# Typo in the title of a New Orleans Times-Picayune article for the Jets-Patriots game



## DJ-Fragon (Jan 18, 2011)

Can anyone translate this?







It's as if the writer got so mad, possibly after losing money from the game, he just crashed his head onto his keyboard while writing his article. How does an editor miss this?


----------



## Tycho (Jan 18, 2011)

*Re: Typo in the title of a New Orleans Times-Picayune article for the Jets-Patriots g*

Is this real? Because if so it's hysterically funny.


----------



## DJ-Fragon (Jan 18, 2011)

*Re: Typo in the title of a New Orleans Times-Picayune article for the Jets-Patriots g*



Tycho said:


> Is this real?
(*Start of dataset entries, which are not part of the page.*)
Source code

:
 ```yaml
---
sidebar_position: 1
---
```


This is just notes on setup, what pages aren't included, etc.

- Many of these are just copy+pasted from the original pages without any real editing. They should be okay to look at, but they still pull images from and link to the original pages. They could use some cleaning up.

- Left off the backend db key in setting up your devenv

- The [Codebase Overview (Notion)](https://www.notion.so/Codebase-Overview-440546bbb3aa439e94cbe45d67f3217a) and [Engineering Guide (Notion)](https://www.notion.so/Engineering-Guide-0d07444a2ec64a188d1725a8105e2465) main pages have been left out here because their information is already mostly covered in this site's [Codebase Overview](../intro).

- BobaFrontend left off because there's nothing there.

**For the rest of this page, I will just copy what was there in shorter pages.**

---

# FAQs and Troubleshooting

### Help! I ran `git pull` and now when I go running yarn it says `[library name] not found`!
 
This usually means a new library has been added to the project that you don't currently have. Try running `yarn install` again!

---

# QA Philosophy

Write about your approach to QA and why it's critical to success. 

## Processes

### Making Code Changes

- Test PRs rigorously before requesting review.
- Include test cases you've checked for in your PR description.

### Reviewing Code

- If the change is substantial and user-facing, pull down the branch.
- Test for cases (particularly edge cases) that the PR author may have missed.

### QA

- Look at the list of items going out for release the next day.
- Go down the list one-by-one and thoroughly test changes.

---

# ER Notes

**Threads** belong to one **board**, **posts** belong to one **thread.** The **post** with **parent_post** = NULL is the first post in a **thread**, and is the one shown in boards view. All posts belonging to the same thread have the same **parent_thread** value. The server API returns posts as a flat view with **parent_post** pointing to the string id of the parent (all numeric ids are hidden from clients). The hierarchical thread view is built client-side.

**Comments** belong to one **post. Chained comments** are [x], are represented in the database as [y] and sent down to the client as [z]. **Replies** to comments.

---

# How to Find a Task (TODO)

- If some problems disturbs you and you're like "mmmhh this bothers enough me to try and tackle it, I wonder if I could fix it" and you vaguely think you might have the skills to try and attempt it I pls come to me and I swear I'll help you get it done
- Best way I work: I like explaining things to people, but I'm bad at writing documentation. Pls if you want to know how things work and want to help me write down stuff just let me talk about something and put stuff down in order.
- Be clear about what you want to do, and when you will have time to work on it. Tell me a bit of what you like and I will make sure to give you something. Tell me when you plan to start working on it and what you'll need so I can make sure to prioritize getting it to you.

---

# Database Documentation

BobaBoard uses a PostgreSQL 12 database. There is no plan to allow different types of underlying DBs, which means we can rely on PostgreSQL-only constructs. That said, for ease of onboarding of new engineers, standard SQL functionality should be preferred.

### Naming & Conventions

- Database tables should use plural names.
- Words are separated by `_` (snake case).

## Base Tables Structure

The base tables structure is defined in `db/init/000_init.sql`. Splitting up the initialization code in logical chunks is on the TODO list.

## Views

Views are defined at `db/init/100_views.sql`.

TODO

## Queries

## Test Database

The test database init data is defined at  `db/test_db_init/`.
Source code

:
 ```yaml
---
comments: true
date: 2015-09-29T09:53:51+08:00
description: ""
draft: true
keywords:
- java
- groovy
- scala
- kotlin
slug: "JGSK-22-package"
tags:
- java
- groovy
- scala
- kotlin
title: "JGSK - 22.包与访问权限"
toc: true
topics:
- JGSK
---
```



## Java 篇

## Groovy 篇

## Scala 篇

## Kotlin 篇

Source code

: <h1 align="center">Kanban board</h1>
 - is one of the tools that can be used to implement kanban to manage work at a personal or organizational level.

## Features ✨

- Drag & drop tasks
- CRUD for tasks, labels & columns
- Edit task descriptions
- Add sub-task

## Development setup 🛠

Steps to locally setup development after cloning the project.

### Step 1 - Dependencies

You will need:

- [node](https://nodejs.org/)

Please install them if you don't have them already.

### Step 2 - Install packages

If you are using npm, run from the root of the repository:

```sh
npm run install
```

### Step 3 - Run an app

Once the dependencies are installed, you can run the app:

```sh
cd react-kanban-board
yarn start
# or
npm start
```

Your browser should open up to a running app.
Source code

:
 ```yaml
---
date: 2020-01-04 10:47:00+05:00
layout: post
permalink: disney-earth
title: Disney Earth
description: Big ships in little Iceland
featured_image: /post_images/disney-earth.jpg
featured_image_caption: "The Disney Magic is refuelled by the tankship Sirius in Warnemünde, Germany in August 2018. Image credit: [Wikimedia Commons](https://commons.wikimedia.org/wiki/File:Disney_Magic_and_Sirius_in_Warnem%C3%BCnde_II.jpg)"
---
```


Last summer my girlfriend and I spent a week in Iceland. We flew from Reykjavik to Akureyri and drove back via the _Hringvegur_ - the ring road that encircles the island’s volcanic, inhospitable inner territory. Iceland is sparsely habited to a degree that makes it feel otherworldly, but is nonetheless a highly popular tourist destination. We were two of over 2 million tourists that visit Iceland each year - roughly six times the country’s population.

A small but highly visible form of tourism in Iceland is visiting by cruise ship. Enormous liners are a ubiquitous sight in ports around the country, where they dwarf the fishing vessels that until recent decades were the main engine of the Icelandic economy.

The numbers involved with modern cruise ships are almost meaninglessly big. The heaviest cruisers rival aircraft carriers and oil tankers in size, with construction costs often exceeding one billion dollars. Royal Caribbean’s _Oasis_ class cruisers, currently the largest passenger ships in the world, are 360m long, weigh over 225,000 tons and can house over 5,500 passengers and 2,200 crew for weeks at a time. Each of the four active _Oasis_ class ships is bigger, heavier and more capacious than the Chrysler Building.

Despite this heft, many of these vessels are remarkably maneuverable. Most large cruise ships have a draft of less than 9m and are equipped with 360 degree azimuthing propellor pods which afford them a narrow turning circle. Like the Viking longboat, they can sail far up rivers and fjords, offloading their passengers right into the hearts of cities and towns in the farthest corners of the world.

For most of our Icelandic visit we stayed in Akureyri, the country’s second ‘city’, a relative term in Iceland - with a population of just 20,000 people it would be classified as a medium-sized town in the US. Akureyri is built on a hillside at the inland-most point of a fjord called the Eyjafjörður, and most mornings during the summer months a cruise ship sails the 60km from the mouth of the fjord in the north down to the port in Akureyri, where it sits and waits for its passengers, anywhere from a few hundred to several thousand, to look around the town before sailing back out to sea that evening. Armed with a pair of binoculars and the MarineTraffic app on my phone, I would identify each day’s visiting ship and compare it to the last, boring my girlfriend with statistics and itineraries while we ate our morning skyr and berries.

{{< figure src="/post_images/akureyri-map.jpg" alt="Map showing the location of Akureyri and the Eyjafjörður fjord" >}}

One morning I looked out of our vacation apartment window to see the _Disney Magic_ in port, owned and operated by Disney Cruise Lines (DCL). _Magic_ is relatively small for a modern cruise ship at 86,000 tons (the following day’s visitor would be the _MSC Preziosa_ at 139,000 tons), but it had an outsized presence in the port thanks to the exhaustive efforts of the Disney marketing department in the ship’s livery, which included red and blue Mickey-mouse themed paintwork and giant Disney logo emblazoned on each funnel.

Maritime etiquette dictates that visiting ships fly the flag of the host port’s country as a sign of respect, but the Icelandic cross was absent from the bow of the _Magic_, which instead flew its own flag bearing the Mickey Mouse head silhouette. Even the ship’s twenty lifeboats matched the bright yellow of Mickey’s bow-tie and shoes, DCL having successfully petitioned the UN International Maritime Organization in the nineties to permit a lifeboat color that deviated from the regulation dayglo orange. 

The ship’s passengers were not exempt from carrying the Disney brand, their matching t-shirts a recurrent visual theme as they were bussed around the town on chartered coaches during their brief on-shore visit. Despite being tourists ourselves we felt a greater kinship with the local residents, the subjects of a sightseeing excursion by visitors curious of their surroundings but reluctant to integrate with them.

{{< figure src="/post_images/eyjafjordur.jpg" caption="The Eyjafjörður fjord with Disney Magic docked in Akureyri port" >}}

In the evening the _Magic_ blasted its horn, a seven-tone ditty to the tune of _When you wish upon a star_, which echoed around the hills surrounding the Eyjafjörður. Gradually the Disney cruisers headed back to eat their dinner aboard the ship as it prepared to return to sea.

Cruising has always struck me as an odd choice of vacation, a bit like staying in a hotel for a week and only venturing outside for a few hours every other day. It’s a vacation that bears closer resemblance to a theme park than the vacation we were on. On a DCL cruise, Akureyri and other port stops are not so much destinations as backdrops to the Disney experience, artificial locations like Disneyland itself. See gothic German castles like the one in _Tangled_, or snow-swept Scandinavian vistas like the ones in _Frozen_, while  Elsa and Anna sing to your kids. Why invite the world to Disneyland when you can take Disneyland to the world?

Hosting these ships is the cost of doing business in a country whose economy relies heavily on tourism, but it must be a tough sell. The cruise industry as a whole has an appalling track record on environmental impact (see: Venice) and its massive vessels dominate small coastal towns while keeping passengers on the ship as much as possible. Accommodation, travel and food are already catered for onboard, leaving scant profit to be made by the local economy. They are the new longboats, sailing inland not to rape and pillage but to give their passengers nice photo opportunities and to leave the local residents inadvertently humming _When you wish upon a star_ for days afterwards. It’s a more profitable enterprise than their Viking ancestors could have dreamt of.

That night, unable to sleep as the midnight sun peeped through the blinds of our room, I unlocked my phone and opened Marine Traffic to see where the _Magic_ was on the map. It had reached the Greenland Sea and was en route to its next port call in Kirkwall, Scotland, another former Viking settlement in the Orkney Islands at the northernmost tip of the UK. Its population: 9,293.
Because if so it's hysterically funny.


 
Indeed it is:

http://sports.yahoo.com/nfl/blog/sh...ns-newspaper-s-Jets-Patriots-t?urn=nfl-309032


----------



## CynicalCirno (Jan 18, 2011)

*Re: Typo in the title of a New Orleans Times-Picayune article for the Jets-Patriots g*

This thread is barllskdjf fkdasd.





but cool article, funi


----------



## DJ-Fragon (Jan 18, 2011)

*Re: Typo in the title of a New Orleans Times-Picayune article for the Jets-Patriots g*

http://chicago.cbslocal.com/2011/01/18/green-bay-newspaper-needs-spell-check/

WTF is going on with the media today?


----------